Awesome

This project is no longer maintained. If you have the time and resources to respond to and vet community feedback, please volunteer for a maintainer role by posting a message on this issue.

check_elasticsearch

An ElasticSearch availability and performance monitoring plugin for Nagios.

How it works

This plugin works by submitting API requests to a local or remote ElasticSearch server. ElasticSearch servers will respond to these API requests by default. If yours don't, check that you have not set http.enabled to false.

This plugin may be used to monitor ElasticSearch data and proxy nodes.
It is important that you run one instance of this plugin for each data node in your ElasticSearch cluster. Certain failure modes that can be localised to a particular data node will not be reported by unaffected data or proxy nodes.

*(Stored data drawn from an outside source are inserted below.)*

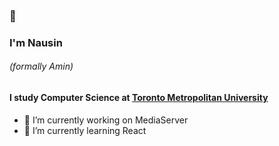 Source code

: ### 👋
<h3>I'm Nausin</h3>
<h6>(formally Amin)</h6>

<h4>I study Computer Science at <a href="https://tmucscu.com/">Toronto Metropolitan University</a></h4>

- 🔭 I’m currently working on MediaServer
- 🌱 I’m currently learning React

<!--
**aminnausin/aminnausin** is a ✨ _special_ ✨ repository because its `README.md` (this file) appears on your GitHub profile.

Here are some ideas to get you started:


- 👯 I’m looking to collaborate on ...
- 🤔 I’m looking for help with ...
- 💬 Ask me about ...
- 📫 How to reach me: ...
- 😄 Pronouns: ...
- ⚡ Fun fact: ...
-->
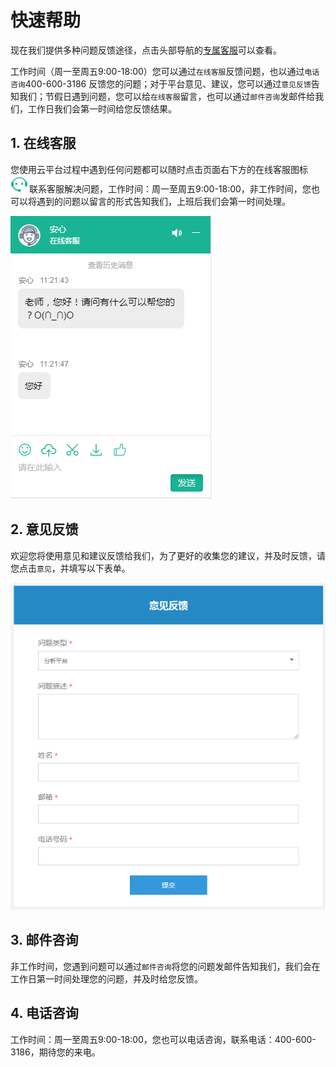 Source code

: # 快速帮助

现在我们提供多种问题反馈途径，点击头部导航的[专属客服](https://console.biocloud.net/static/index.html#/customerService/customerservice)可以查看。

工作时间（周一至周五9:00-18:00）您可以通过`在线客服`反馈问题，也以通过`电话咨询`400-600-3186 反馈您的问题；对于平台意见、建议，您可以通过`意见反馈`告知我们；节假日遇到问题，您可以给`在线客服`留言，也可以通过`邮件咨询`发邮件给我们，工作日我们会第一时间给您反馈结果。

## 1. 在线客服

您使用云平台过程中遇到任何问题都可以随时点击页面右下方的在线客服图标![online_surport](./img/online_surport.png)联系客服解决问题，工作时间：周一至周五9:00-18:00，非工作时间，您也可以将遇到的问题以留言的形式告知我们，上班后我们会第一时间处理。

![online-surport-dialog](./img/online-surport-dialog.png)

## 2. 意见反馈

欢迎您将使用意见和建议反馈给我们，为了更好的收集您的建议，并及时反馈，请您点击`意见`，并填写以下表单。

![feedback-form](./img/feedback-form.png)

## 3. 邮件咨询

非工作时间，您遇到问题可以通过`邮件咨询`将您的问题发邮件告知我们，我们会在工作日第一时间处理您的问题，并及时给您反馈。

## 4. 电话咨询

工作时间：周一至周五9:00-18:00，您也可以电话咨询，联系电话：400-600-3186，期待您的来电。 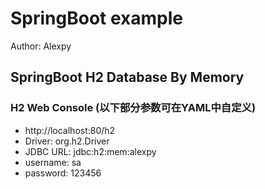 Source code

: # **SpringBoot example**

Author: Alexpy

## SpringBoot H2 Database By Memory

### H2 Web Console (以下部分参数可在YAML中自定义)
- http://localhost:80/h2
- Driver: org.h2.Driver 
- JDBC URL: jdbc:h2:mem:alexpy
- username: sa
- password: 123456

ElasticSearch defines its own thresholds for 'green', 'yellow', and 'red'. Most other ElasticSearch monitoring plugins simply take this 'health colour' and map it directly to a Nagios check status (OK, WARNING, or CRITICAL, respectively). While that approach will work (insofar as it will report a problem that ElasticSearch has detected), an operator is going to need more information to narrow a real problem down to its root cause. ('Why is my cluster yellow?')

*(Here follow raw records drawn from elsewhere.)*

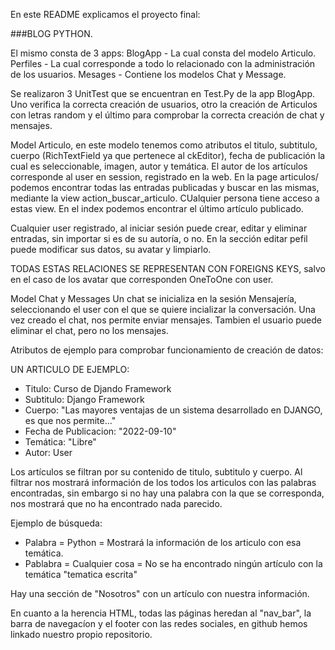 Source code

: 
En este README explicamos el proyecto final:

###BLOG PYTHON.

El mismo consta de 3 apps:
BlogApp - La cual consta del modelo Articulo.
Perfiles - La cual corresponde a todo lo relacionado con la administración de los usuarios.
Mesages - Contiene los modelos Chat y Message.

Se realizaron 3 UnitTest que se encuentran en Test.Py de la app BlogApp. Uno verifica la correcta creación de usuarios, otro la creación de Articulos con letras random y el último para comprobar la correcta creación de chat y mensajes.

Model
Articulo, en este modelo tenemos como atributos el titulo, subtitulo, cuerpo (RichTextField ya que pertenece al ckEditor), fecha de publicación la cual es seleccionable, imagen, autor y temática.
El autor de los artículos corresponde al user en session, registrado en la web. 
En la page articulos/ podemos encontrar todas las entradas publicadas y buscar en las mismas, mediante la view action_buscar_articulo. CUalquier persona tiene acceso a estas view. En el index podemos encontrar el último artículo publicado. 

Cualquier user registrado, al iniciar sesión puede crear, editar y eliminar entradas, sin importar si es de su autoría, o no. En la sección editar pefil puede modificar sus datos, su avatar y limpiarlo.

TODAS ESTAS RELACIONES SE REPRESENTAN CON FOREIGNS KEYS, salvo en el caso de los avatar que corresponden OneToOne con user.

Model
Chat y Messages
Un chat se inicializa en la sesión Mensajería, seleccionando el user con el que se quiere incializar la conversación. Una vez creado el chat, nos permite enviar mensajes. Tambien el usuario puede eliminar el chat, pero no los mensajes.


Atributos de ejemplo para comprobar funcionamiento de creación de datos:

UN ARTICULO DE EJEMPLO:
 - Titulo: Curso de Djando Framework
 - Subtitulo: Django Framework
 - Cuerpo: "Las mayores ventajas de un sistema desarrollado en DJANGO, es que nos permite..."
 - Fecha de Publicacion: "2022-09-10"
 - Temática: "Libre"
 - Autor: User

Los artículos se filtran por su contenido de titulo, subtitulo y cuerpo.
Al filtrar nos mostrará información de los todos los articulos con las palabras encontradas, sin embargo si no hay una palabra con la que se corresponda,
nos mostrará que no ha encontrado nada parecido.

Ejemplo de búsqueda:
 - Palabra = Python = Mostrará la información de los articulo con esa temática.
 - Pablabra = Cualquier cosa = No se ha encontrado ningún artículo con la temática "tematica escrita"

Hay una sección de "Nosotros" con un artículo con nuestra información.

En cuanto a la herencia HTML, todas las páginas heredan al "nav_bar", la barra de navegacíon y el footer con las redes sociales, en github hemos linkado 
nuestro propio repositorio.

This monitoring plugin requests detailed operational data from ElasticSearch and uses that information to derive its own 'health colour'. If our health colour concurs with ElasticSearch's health colour, then we can be reasonably sure we know what is wrong with the cluster and may report that problem to the operator.

Installation

pip install nagios-plugin-elasticsearch (from PyPi).

Usage:

check_elasticsearch [options]

Options:
  --version             show program's version number and exit
  -h, --help            show this help message and exit
  -v, --verbose
  -f FAILURE_DOMAIN, --failure-domain=FAILURE_DOMAIN
                        A comma-separated list of ElasticSearch attributes
                        that make up your cluster's failure domain[0].  This
                        should be the same list of attributes that
                        ElasticSearch's location-aware shard allocator has
                        been configured with.  If this option is supplied,
                        additional checks are carried out to ensure that
                        primary and replica shards are not stored in the same
                        failure domain.
			[0]: http://www.elasticsearch.org/guide/en/elasticsearch/reference/current/modules-cluster.html
  -H HOST, --host=HOST  Hostname or network address to probe.  The
                        ElasticSearch API should be listening here.  Defaults
                        to 'localhost'.
  -m MASTER_NODES, --master-nodes=MASTER_NODES
                        Issue a warning if the number of master-eligible nodes
                        in the cluster drops below this number.  By default,
                        do not monitor the number of nodes in the cluster.
  -p PORT, --port=PORT  TCP port to probe.  The ElasticSearch API should be
                        listening here.  Defaults to 9200.
  -y YELLOW_CRITICAL, --yellow-critical=TRUE
                        Instead of issuing a 'warning' for a yellow cluster
                        state, issue a 'critical' alert. Allows for greater
                        control of alerting for clusters that may be of 
                        greater sensitivity (or fragility). Defaults to False.

Requirements

Python 2.5 (with simplejson), 2.6, or 2.7
pynagioscheck